Acids are a fundamental class of chemical compounds, recognized by their ability to donate a hydrogen ion (\(\text{H}^+\)) when dissolved in an aqueous solution. Systematic chemical nomenclature provides a clear, uniform method for identifying these substances based on their molecular composition. The specific rules used depend primarily on whether the acid contains oxygen, which dictates the prefixes and suffixes applied to the non-hydrogen component. This structured approach helps differentiate between chemically similar yet distinct substances.
Naming Binary Acids (Acids Without Oxygen)
The simplest acids consist of hydrogen and only one other nonmetallic element, such as a halogen, and are known as binary acids. These compounds follow a straightforward naming convention that always begins with the prefix hydro-. This prefix specifically denotes the absence of oxygen in the acid’s structure.
The name is completed by taking the root name of the second element and attaching the suffix -ic acid. For example, the compound \(\text{HCl}\) is named hydrochloric acid. Similarly, \(\text{HF}\) is named hydrofluoric acid, and \(\text{HBr}\) becomes hydrobromic acid.
Even acids containing sulfur, such as \(\text{H}_2\text{S}\), adhere to this pattern, though the root is extended to include the full element name for better pronunciation. The resulting name is hydrosulfuric acid, rather than simply “hydrosulfic acid”.
Naming Oxyacids Based on Polyatomic Ions
Acids that contain oxygen (oxyacids) are derived from polyatomic ions that already contain oxygen. The naming convention depends entirely on the suffix of the polyatomic anion to which the hydrogen is attached. The hydro- prefix used for binary acids is never used for oxyacids.
If the polyatomic ion ends with the suffix -ate, the acid’s name is formed by changing this suffix to -ic acid. For instance, the sulfate ion (\(\text{SO}_4^{2-}\)) forms sulfuric acid (\(\text{H}_2\text{SO}_4\)), and the nitrate ion (\(\text{NO}_3^-\)) forms nitric acid (\(\text{HNO}_3\)).
Conversely, if the polyatomic ion ends with the suffix -ite, the acid’s name is constructed by changing this suffix to -ous acid. Therefore, the sulfite ion (\(\text{SO}_3^{2-}\)), which has one less oxygen atom than sulfate, forms sulfurous acid (\(\text{H}_2\text{SO}_3\)). Similarly, the nitrite ion (\(\text{NO}_2^-\)) yields nitrous acid (\(\text{HNO}_2\)).
Handling Complex Oxyacids (Prefixes and Suffixes)

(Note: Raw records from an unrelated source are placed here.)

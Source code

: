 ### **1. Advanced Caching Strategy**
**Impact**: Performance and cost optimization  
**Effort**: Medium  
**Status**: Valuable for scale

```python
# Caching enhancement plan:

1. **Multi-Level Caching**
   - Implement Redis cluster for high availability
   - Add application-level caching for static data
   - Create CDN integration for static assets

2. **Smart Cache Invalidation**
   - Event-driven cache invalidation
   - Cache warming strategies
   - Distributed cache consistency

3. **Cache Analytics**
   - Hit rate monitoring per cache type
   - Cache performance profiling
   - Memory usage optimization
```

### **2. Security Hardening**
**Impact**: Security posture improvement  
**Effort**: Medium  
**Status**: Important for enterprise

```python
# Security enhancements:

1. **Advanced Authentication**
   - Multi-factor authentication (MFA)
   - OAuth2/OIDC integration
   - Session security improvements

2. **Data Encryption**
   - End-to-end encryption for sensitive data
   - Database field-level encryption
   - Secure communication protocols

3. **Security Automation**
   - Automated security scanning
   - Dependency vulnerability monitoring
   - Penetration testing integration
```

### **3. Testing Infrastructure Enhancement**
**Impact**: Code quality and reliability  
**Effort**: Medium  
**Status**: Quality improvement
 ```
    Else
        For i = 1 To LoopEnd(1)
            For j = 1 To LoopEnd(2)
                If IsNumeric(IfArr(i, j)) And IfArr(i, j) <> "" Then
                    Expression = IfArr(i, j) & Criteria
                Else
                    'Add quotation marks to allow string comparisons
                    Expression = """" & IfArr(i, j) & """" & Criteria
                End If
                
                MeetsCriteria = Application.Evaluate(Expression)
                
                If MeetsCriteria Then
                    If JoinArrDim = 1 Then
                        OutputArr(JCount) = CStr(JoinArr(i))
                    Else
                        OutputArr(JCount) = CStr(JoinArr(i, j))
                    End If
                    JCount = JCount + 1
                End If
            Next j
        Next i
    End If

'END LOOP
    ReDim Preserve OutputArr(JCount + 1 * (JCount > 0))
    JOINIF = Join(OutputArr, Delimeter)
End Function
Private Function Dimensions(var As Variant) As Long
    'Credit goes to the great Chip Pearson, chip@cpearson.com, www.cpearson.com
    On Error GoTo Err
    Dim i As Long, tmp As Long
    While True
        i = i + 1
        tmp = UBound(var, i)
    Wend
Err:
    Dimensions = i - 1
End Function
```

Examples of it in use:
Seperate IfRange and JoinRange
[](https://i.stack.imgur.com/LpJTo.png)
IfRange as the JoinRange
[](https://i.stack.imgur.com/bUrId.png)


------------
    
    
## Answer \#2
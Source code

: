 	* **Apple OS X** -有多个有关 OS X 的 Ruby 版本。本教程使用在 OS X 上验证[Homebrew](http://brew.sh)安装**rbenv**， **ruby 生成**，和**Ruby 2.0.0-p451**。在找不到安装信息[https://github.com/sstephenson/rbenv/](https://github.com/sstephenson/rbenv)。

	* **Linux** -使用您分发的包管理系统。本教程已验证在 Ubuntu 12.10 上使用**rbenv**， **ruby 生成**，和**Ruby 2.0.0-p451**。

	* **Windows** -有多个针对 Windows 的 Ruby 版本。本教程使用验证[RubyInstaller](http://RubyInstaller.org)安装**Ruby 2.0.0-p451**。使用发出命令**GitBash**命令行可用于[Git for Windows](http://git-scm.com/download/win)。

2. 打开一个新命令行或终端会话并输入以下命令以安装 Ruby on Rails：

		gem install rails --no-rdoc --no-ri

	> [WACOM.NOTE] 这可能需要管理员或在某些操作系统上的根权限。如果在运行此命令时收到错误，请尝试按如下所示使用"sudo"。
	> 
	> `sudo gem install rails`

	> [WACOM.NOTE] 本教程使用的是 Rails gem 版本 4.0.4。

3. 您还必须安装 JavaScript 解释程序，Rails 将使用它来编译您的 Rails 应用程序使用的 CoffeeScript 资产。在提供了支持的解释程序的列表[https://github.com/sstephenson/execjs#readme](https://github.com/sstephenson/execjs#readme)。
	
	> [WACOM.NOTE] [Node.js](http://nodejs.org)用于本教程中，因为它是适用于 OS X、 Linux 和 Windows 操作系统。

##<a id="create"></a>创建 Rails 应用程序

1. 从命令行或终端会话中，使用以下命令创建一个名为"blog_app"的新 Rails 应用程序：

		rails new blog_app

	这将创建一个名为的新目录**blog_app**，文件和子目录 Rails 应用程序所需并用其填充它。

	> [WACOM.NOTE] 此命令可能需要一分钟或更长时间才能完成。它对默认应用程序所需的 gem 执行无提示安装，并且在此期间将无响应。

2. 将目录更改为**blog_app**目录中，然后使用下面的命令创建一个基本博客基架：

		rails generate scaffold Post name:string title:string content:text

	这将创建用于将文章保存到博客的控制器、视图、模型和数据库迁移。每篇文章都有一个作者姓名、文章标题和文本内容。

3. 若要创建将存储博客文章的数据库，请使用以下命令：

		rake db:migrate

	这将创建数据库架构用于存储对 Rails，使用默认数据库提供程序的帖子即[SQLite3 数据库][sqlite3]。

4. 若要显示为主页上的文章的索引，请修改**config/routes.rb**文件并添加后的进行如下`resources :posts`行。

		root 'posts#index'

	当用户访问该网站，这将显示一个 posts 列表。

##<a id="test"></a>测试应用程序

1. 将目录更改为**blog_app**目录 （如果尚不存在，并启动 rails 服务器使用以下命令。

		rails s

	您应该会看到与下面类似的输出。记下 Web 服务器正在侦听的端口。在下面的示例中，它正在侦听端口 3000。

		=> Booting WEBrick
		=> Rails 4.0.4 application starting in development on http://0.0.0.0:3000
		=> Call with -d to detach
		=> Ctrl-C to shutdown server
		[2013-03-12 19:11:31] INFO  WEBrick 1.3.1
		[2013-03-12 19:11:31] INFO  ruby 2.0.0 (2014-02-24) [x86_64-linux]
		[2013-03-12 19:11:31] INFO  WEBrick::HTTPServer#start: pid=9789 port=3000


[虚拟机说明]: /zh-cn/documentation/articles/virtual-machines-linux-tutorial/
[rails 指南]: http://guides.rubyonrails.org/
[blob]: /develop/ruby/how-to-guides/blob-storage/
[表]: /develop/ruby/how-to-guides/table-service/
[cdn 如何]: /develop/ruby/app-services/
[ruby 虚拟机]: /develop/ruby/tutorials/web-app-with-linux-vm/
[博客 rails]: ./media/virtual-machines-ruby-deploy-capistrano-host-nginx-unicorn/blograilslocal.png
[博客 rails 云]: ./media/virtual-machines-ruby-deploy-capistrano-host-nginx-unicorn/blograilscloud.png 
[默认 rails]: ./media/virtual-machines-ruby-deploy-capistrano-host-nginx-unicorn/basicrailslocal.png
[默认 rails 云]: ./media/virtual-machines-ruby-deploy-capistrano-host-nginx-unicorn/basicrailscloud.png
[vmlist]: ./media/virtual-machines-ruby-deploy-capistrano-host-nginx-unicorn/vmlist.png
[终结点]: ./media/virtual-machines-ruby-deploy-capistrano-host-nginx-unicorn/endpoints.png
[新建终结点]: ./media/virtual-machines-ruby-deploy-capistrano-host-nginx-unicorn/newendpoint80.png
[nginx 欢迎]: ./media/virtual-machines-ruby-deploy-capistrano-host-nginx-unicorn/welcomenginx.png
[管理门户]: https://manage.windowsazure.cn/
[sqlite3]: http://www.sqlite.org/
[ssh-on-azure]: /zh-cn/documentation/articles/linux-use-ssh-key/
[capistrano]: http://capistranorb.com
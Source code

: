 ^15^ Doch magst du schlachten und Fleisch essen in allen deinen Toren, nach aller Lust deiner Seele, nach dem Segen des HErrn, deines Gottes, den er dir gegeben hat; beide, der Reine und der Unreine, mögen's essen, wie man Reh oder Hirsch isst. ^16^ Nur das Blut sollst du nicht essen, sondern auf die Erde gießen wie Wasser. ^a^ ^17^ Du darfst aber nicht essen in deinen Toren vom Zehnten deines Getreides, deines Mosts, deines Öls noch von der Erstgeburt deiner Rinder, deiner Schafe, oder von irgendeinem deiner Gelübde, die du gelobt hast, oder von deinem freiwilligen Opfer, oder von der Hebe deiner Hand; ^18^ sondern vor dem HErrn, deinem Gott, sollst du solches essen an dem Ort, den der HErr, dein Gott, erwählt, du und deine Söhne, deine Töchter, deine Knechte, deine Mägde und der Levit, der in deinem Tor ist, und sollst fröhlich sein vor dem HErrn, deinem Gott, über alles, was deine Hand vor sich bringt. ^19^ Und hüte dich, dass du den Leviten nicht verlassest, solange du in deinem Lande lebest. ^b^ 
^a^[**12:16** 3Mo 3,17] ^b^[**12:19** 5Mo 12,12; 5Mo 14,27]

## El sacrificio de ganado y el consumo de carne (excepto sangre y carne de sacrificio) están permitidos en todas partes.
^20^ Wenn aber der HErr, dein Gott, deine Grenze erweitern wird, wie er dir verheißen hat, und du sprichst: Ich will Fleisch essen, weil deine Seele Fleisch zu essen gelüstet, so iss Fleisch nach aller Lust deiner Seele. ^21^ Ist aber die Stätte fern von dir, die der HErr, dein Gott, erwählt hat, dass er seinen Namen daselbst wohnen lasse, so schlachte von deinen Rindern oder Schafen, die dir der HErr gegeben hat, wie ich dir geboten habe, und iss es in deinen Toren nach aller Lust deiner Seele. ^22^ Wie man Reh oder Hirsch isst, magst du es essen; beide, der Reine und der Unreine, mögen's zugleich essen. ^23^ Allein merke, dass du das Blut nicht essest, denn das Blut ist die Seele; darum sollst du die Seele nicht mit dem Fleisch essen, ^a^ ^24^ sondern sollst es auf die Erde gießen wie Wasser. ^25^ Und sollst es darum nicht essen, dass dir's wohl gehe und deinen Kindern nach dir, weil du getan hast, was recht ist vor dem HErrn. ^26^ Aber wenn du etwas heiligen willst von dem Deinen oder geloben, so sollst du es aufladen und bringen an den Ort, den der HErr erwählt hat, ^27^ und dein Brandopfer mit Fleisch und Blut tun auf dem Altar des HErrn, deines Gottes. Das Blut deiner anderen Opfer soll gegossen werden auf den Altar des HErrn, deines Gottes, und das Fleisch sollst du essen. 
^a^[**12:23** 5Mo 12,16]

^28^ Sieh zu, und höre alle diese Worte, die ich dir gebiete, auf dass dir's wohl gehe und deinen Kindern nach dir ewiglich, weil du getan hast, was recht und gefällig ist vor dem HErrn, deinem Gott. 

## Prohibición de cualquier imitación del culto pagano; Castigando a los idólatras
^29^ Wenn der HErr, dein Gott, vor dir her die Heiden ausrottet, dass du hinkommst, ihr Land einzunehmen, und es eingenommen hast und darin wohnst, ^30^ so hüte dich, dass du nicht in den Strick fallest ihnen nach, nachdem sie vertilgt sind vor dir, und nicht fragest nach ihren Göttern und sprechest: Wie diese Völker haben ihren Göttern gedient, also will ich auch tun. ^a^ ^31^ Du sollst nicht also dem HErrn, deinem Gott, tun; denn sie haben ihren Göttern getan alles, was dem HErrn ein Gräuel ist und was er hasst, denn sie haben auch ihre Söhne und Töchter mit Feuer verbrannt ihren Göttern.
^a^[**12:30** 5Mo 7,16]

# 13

Certain elements, particularly halogens like chlorine, can form a series of four different oxyacids, each distinguished by a varying number of oxygen atoms. To differentiate these compounds, the standard -ic and -ous suffixes are combined with the prefixes per- and hypo-. These prefixes are retained directly from the naming of the corresponding polyatomic ion.
The prefix per- is used to denote the acid with one more oxygen atom than the standard -ic acid form. For example, perchloric acid (\(\text{HClO}_4\)) is derived from the perchlorate ion (\(\text{ClO}_4^-\)), which has one more oxygen than chloric acid (\(\text{HClO}_3\)).
The prefix hypo- is used to designate the oxyacid with the fewest oxygen atoms, specifically one less than the -ous acid form. The series progresses from the standard chloric acid (\(\text{HClO}_3\)) to chlorous acid (\(\text{HClO}_2\)), and then to hypochlorous acid (\(\text{HClO}\)). Hypochlorous acid is derived from the hypochlorite ion (\(\text{ClO}^-\)). Its hypo- prefix combined with the -ous suffix indicates the lowest oxygen count and lowest oxidation state in the complete four-acid family.